Five years ago, one of the most cruel and longest conflicts in Latin America ended: Colombia commemorated on Wednesday November 24 the historic agreement which allowed the return to peace and the disarmament of the Marxist guerrillas. of the Farc.
In a renewed act of reconciliation, the signatories of the 2016 accord symbolically gathered in Bogota for the first time in five years and reaffirmed their commitment before representatives of the international community and UN Secretary General Antonio Guterres.
Side by side, the former president (2010-2018) and Nobel Peace Prize winner Juan Manuel Santos and the former Commander-in-Chief of the Revolutionary Armed Forces of Colombia (Farc) Rodrigo Londoño, each in their own way, praised the progress of the “peace train”.
“Ask for forgiveness”
The presence of the current president Ivan Duque, who was for a long time an opponent of the 2016 agreement because he considered it too favorable to the Farc, added to the force of the ceremony organized in the premises of the Special Jurisdiction for Peace (JEP ), a tribunal created to do justice to the nine million victims of the conflict: killed (260,000), mutilated, missing and displaced.

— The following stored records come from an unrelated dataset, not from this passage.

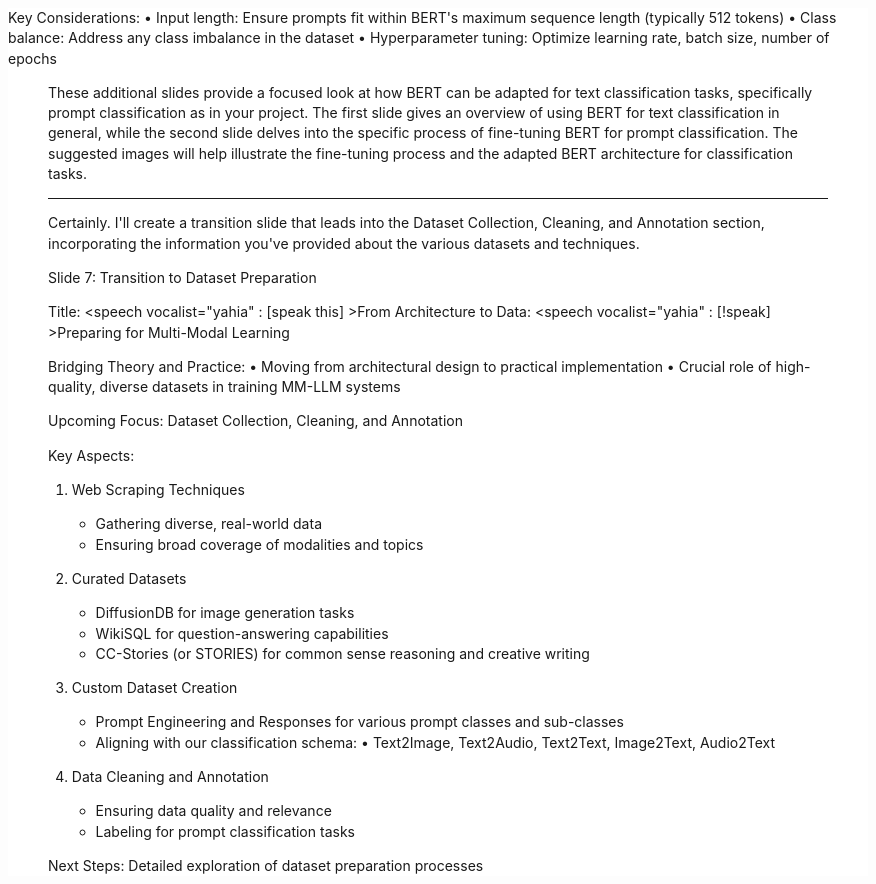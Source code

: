 Key Considerations:
• Input length: <speech vocalist="yahia" : we >Ensure <speech vocalist="yahia" : that >prompts fit within BERT's maximum sequence length (typically 512 tokens)
• Class balance:<speech vocalist="yahia" : by > Address any class imbalance in the dataset
•<speech vocalist="yahia" : and > Hyperparameter tuning: Optimize learning rate, batch size, number of epochs

<figure or image about [Fine-tuning process for prompt classification]>

These additional slides provide a focused look at how BERT can be adapted for text classification tasks, specifically prompt classification as in your project. The first slide gives an overview of using BERT for text classification in general, while the second slide delves into the specific process of fine-tuning BERT for prompt classification. The suggested images will help illustrate the fine-tuning process and the adapted BERT architecture for classification tasks.

---

Certainly. I'll create a transition slide that leads into the Dataset Collection, Cleaning, and Annotation section, incorporating the information you've provided about the various datasets and techniques.

Slide 7: Transition to Dataset Preparation

Title: <speech vocalist="yahia" : [speak this] >From Architecture to Data: <speech vocalist="yahia" : [!speak] >Preparing for Multi-Modal Learning

Bridging Theory and Practice:
• Moving from architectural design to practical implementation
• Crucial role of high-quality, diverse datasets in training MM-LLM systems

Upcoming Focus: Dataset Collection, Cleaning, and Annotation

Key Aspects:

1. Web Scraping Techniques

   - Gathering diverse, real-world data
   - Ensuring broad coverage of modalities and topics

2. Curated Datasets

   - DiffusionDB for image generation tasks
   - WikiSQL for question-answering capabilities
   - CC-Stories (or STORIES) for common sense reasoning and creative writing

3. Custom Dataset Creation

   - Prompt Engineering and Responses for various prompt classes and sub-classes
   - Aligning with our classification schema:
     • Text2Image, Text2Audio, Text2Text, Image2Text, Audio2Text

4. Data Cleaning and Annotation
   - Ensuring data quality and relevance
   - Labeling for prompt classification tasks

Next Steps: Detailed exploration of dataset preparation processes

<figure or image about [Multi-modal dataset collection and preparation pipeline]>
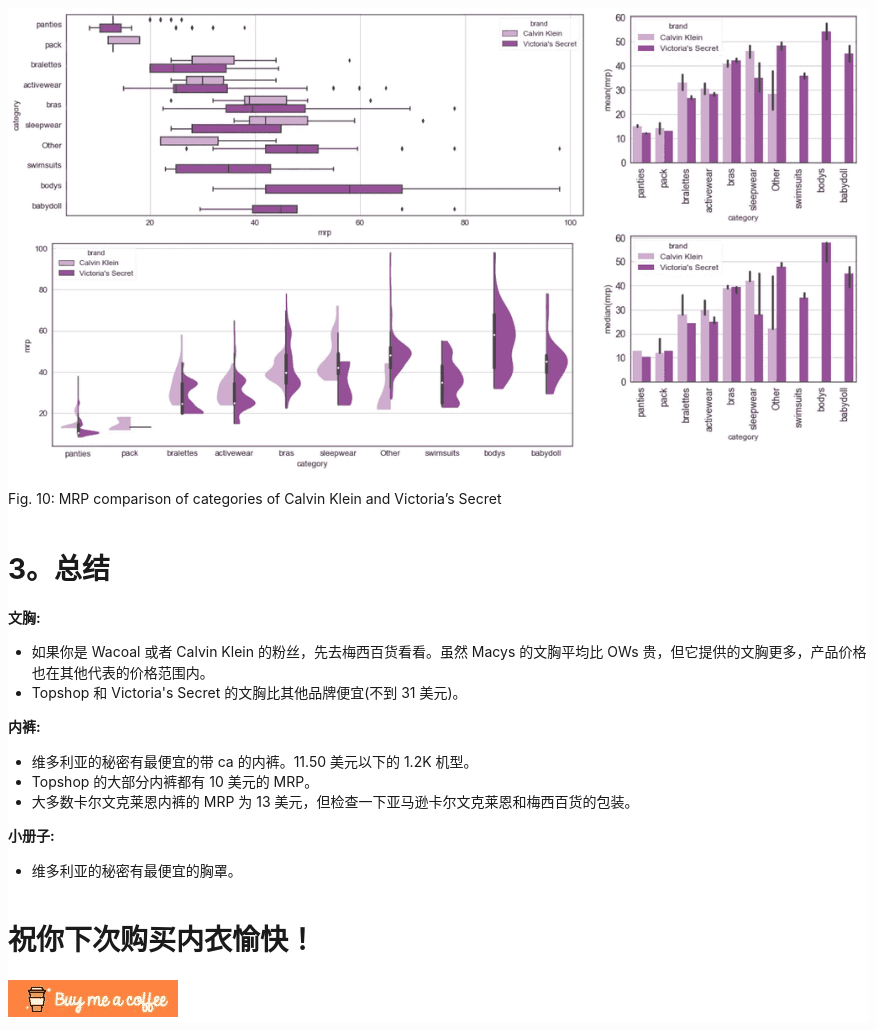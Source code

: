 ![](img/d0584494990efdeed7798a29ac8f155b.png)

Fig. 10: MRP comparison of categories of Calvin Klein and Victoria’s Secret

# **3。总结**

**文胸:**

*   如果你是 Wacoal 或者 Calvin Klein 的粉丝，先去梅西百货看看。虽然 Macys 的文胸平均比 OWs 贵，但它提供的文胸更多，产品价格也在其他代表的价格范围内。
*   Topshop 和 Victoria's Secret 的文胸比其他品牌便宜(不到 31 美元)。

**内裤:**

*   维多利亚的秘密有最便宜的带 ca 的内裤。11.50 美元以下的 1.2K 机型。
*   Topshop 的大部分内裤都有 10 美元的 MRP。
*   大多数卡尔文克莱恩内裤的 MRP 为 13 美元，但检查一下亚马逊卡尔文克莱恩和梅西百货的包装。

**小册子:**

*   维多利亚的秘密有最便宜的胸罩。

# 祝你下次购买内衣愉快！

[![](img/83dc7212ef8502659c81086ad58b8d96.png)](http://buymeacoff.ee/YqodIpL)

“We insist on asking forgiveness from the victims of our actions during the conflict, we understand their pain a little more every day and that fills us with sadness and shame,” said Rodrigo Londoño, better known by his war name of “Tymoshenko. “. “Nothing and nobody can shake our conviction that the path we have taken is the right one”, assured the one who was at the head of nearly 13,000 combatants, now demobilized and who are trying to reintegrate into civilian life. . Almost 300 of them have nevertheless been murdered since 2016.

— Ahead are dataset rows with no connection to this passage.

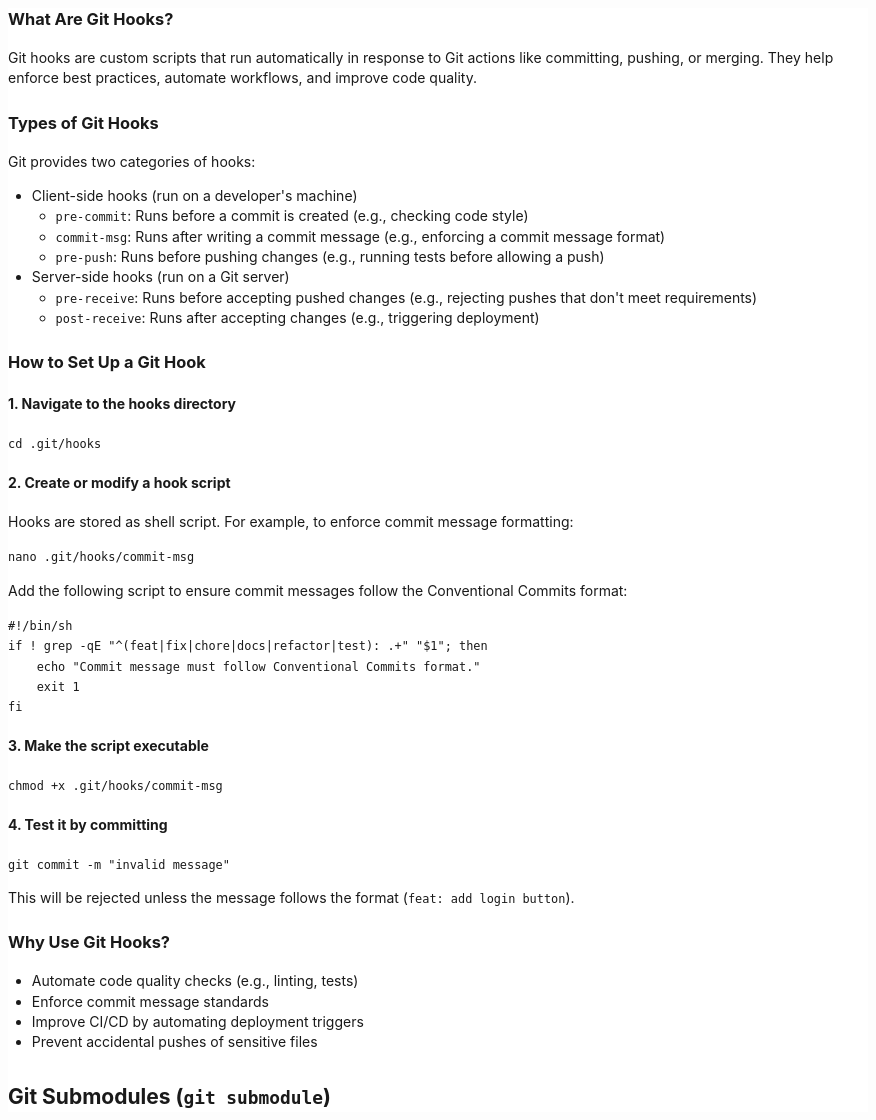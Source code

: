 ### What Are Git Hooks?

Git hooks are custom scripts that run automatically in response to Git actions like committing, pushing, or merging. They help enforce best practices, automate workflows, and improve code quality.

### Types of Git Hooks

Git provides two categories of hooks:
- Client-side hooks (run on a developer's machine)
    - `pre-commit`: Runs before a commit is created (e.g., checking code style)
    - `commit-msg`: Runs after writing a commit message (e.g., enforcing a commit message format)
    - `pre-push`: Runs before pushing changes (e.g., running tests before allowing a push)
- Server-side hooks (run on a Git server)
    - `pre-receive`: Runs before accepting pushed changes (e.g., rejecting pushes that don't meet requirements)
    - `post-receive`: Runs after accepting changes (e.g., triggering deployment)

### How to Set Up a Git Hook

#### 1. Navigate to the hooks directory

`cd .git/hooks`

#### 2. Create or modify a hook script

Hooks are stored as shell script. For example, to enforce commit message formatting:

`nano .git/hooks/commit-msg`

Add the following script to ensure commit messages follow the Conventional Commits format:

    #!/bin/sh
    if ! grep -qE "^(feat|fix|chore|docs|refactor|test): .+" "$1"; then
        echo "Commit message must follow Conventional Commits format."
        exit 1
    fi

#### 3. Make the script executable

`chmod +x .git/hooks/commit-msg`

#### 4. Test it by committing

`git commit -m "invalid message"`

This will be rejected unless the message follows the format (`feat: add login button`).

### Why Use Git Hooks?

- Automate code quality checks (e.g., linting, tests)
- Enforce commit message standards
- Improve CI/CD by automating deployment triggers
- Prevent accidental pushes of sensitive files

## Git Submodules (`git submodule`)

Former President Juan Manuel Santos, the man who managed to convince the Farc to sit down at the negotiating table, drew up a “positive” assessment of the five years of the agreement signed with Rodrigo Londoño, which ” has respected its commitments “. “The peace train that so many people wanted to derail or stop continues to advance,” he said, expressing in passing his “satisfaction” to see that the current president Duque, one of his greatest political opponents, or he too “boarded this train”.

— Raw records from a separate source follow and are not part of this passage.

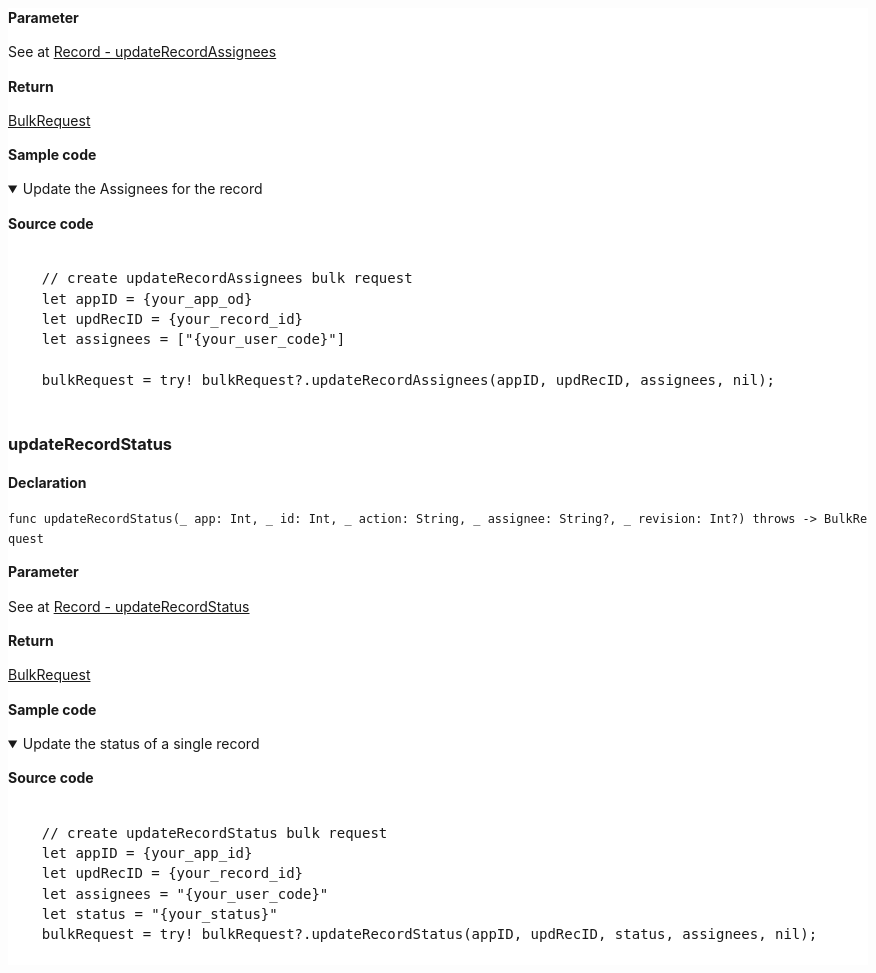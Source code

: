 **Parameter**

See at [Record - updateRecordAssignees](../record#updaterecordassignees)

**Return**

[BulkRequest](#bulkrequest)

**Sample code**

<details class="tab-container" open>
<Summary>Update the Assignees for the record</Summary>

<strong class="tab-name">Source code</strong>

<pre class="inline-code">

    // create updateRecordAssignees bulk request
    let appID = {your_app_od}
    let updRecID = {your_record_id}
    let assignees = ["{your_user_code}"]

    bulkRequest = try! bulkRequest?.updateRecordAssignees(appID, updRecID, assignees, nil);

</pre>

</details>

### updateRecordStatus

**Declaration**

```
func updateRecordStatus(_ app: Int, _ id: Int, _ action: String, _ assignee: String?, _ revision: Int?) throws -> BulkRequest
```

**Parameter**

See at [Record - updateRecordStatus](../record#updaterecordstatus)

**Return**

[BulkRequest](#bulkrequest)

**Sample code**

<details class="tab-container" open>
<Summary>Update the status of a single record</Summary>

<strong class="tab-name">Source code</strong>

<pre class="inline-code">

    // create updateRecordStatus bulk request
    let appID = {your_app_id}
    let updRecID = {your_record_id}
    let assignees = "{your_user_code}"
    let status = "{your_status}"
    bulkRequest = try! bulkRequest?.updateRecordStatus(appID, updRecID, status, assignees, nil);

</pre>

Emblematic image of this anniversary, Juan Manuel Santos and Rodrigo Londoño, relaxed and smiling, tasted together at the end of the day, at the end of the ceremonies, a beer brewed and produced by ex-guerrilla fighters.
“Risks to peace”
With the 2016 agreement, the Farc guerrilla, a movement of peasants who took up arms in the 1960s, in the midst of the Cold War, became a legal political party (under the name “Comunes”) with guaranteed representation in the region. parliament, but without real influence at the ballot box.
The agreement signed five years ago provided for political and agrarian reforms – the land issue is a key to the conflict – which in theory should be implemented by 2031. If it has significantly reduced violence , many armed groups continue to rage in the country, including Farc dissidents who have taken up arms again, who have exploited the void left in the mountains by the departure of the former guerrillas. These groups, numbering nearly 10,000 members, live off drug trafficking and illegal mining, contributing to deforestation.
The head of the United Nations again warned, as he had done the day before, against the “risks to peace” posed by “armed groups linked to drug trafficking”. “It is not too late to reverse this trend by concentrating all efforts (…) in the places where the violence is the most intense”, stressed Antonio Guterres, renewing the “full support” of the UN.
For his part, after calling for a minute’s silence and enumerating his government’s actions in favor of peace, President Duque called for a “total truth” and “not a tailor-made truth” for the victims of the conflict. “All of us here want to see effective, rapid and real justice,” insisted the conservative president.
A frequent target of the Colombian right, the JEP is preparing to hand down its first sentences against the former Farc command for more than 21,000 kidnappings. It also has to try soldiers for the executions of some 6,400 civilians.